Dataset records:
BEGIN

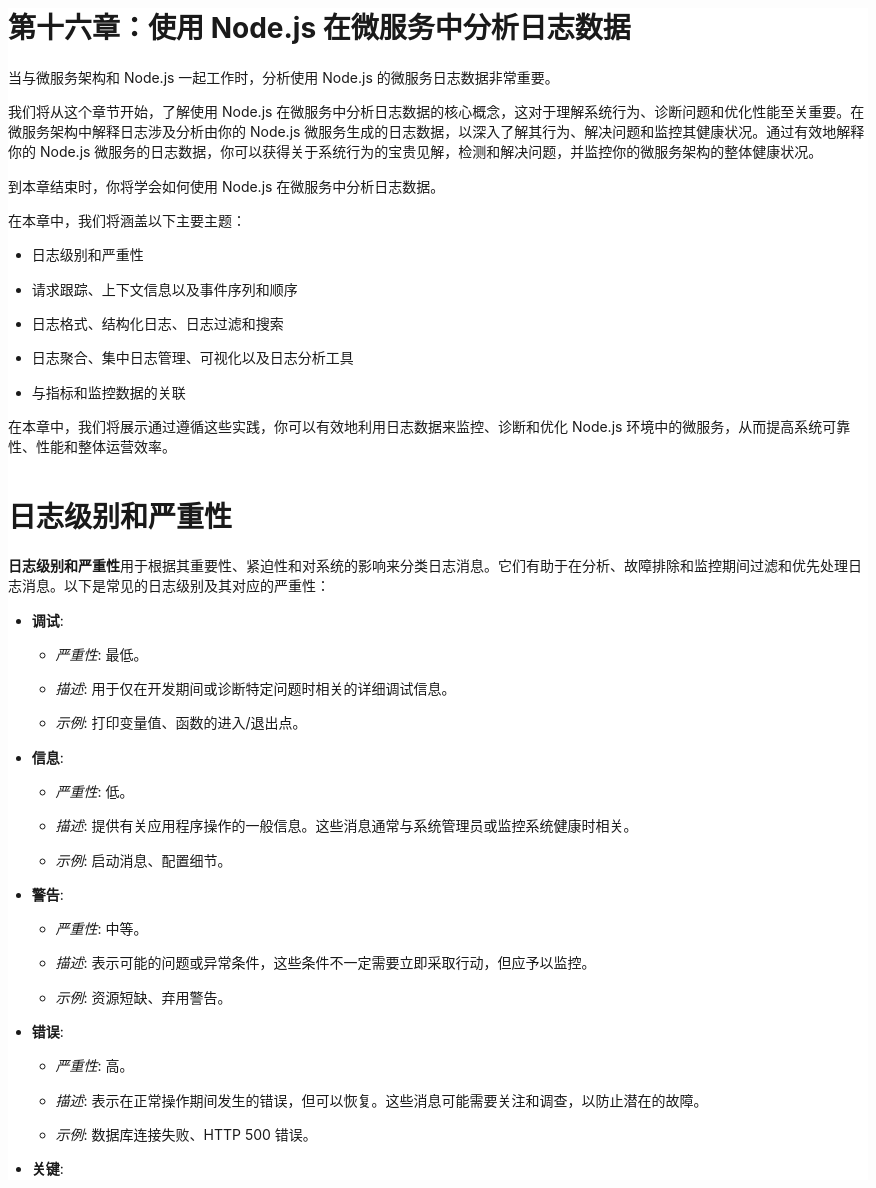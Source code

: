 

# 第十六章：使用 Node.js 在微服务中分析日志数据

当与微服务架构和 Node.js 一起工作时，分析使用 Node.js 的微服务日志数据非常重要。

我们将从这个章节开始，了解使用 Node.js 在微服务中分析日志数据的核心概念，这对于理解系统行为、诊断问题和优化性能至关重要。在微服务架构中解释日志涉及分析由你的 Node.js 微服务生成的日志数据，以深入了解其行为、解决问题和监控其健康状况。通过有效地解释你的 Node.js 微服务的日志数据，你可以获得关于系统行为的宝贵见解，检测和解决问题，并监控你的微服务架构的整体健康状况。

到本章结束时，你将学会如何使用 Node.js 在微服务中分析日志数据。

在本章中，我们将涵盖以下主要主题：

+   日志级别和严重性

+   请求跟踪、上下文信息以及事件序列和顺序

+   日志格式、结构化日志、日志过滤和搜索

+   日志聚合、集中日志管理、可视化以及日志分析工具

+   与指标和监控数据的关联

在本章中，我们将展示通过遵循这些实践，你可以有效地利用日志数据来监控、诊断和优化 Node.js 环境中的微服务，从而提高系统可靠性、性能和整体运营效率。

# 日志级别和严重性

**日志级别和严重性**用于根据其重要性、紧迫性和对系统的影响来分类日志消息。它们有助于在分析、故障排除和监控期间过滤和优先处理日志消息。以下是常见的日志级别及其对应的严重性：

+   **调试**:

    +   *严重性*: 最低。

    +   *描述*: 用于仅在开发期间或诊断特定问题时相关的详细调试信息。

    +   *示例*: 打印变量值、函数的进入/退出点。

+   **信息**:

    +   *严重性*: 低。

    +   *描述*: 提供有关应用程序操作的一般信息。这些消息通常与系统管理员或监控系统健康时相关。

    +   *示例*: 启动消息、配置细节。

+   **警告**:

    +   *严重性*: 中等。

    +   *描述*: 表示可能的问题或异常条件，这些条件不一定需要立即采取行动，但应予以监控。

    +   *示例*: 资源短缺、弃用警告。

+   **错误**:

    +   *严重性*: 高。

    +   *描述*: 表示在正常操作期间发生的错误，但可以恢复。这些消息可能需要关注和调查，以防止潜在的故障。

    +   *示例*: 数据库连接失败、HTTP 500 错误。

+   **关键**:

END
BEGIN

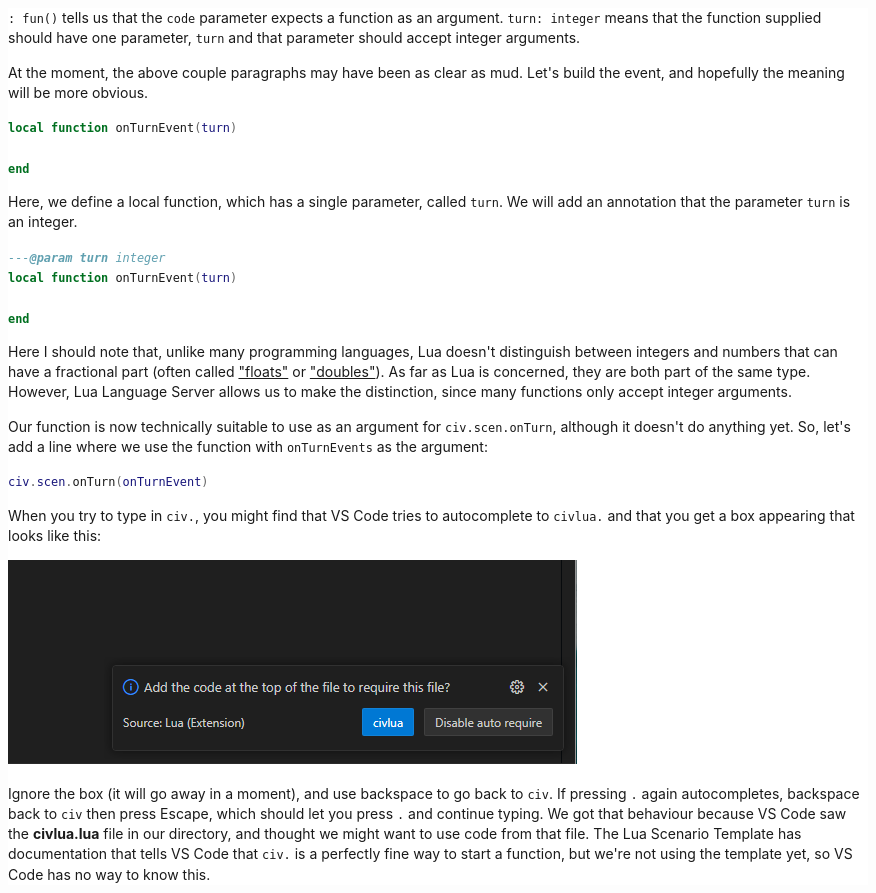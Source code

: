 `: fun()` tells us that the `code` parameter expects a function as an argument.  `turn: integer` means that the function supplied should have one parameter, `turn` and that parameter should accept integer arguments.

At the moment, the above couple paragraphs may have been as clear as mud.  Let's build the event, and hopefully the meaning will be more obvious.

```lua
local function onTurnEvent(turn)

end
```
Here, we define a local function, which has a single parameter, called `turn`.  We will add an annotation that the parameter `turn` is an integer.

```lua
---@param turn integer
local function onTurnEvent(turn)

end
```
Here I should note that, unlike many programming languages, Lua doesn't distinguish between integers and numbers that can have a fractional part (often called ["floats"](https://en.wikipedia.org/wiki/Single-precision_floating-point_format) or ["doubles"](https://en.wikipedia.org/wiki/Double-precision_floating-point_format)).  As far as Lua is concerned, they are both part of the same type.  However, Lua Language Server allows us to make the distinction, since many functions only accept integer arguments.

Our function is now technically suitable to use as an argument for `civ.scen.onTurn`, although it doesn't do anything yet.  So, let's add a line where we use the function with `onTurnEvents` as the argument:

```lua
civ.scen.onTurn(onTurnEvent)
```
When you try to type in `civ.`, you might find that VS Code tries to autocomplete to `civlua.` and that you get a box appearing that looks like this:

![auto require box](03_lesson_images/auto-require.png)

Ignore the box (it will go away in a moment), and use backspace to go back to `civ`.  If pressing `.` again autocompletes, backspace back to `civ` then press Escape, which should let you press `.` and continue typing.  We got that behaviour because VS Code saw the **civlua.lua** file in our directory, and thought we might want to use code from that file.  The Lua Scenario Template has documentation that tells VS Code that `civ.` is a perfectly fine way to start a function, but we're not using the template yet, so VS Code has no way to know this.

END

§ **Required work**: Please find every line in the records that contains the word "called", and copy it out.

§ **Exercise output**:
Here, we define a local function, which has a single parameter, called `turn`.  We will add an annotation that the parameter `turn` is an integer.
Here I should note that, unlike many programming languages, Lua doesn't distinguish between integers and numbers that can have a fractional part (often called ["floats"](https://en.wikipedia.org/wiki/Single-precision_floating-point_format) or ["doubles"](https://en.wikipedia.org/wiki/Double-precision_floating-point_format)).  As far as Lua is concerned, they are both part of the same type.  However, Lua Language Server allows us to make the distinction, since many functions only accept integer arguments.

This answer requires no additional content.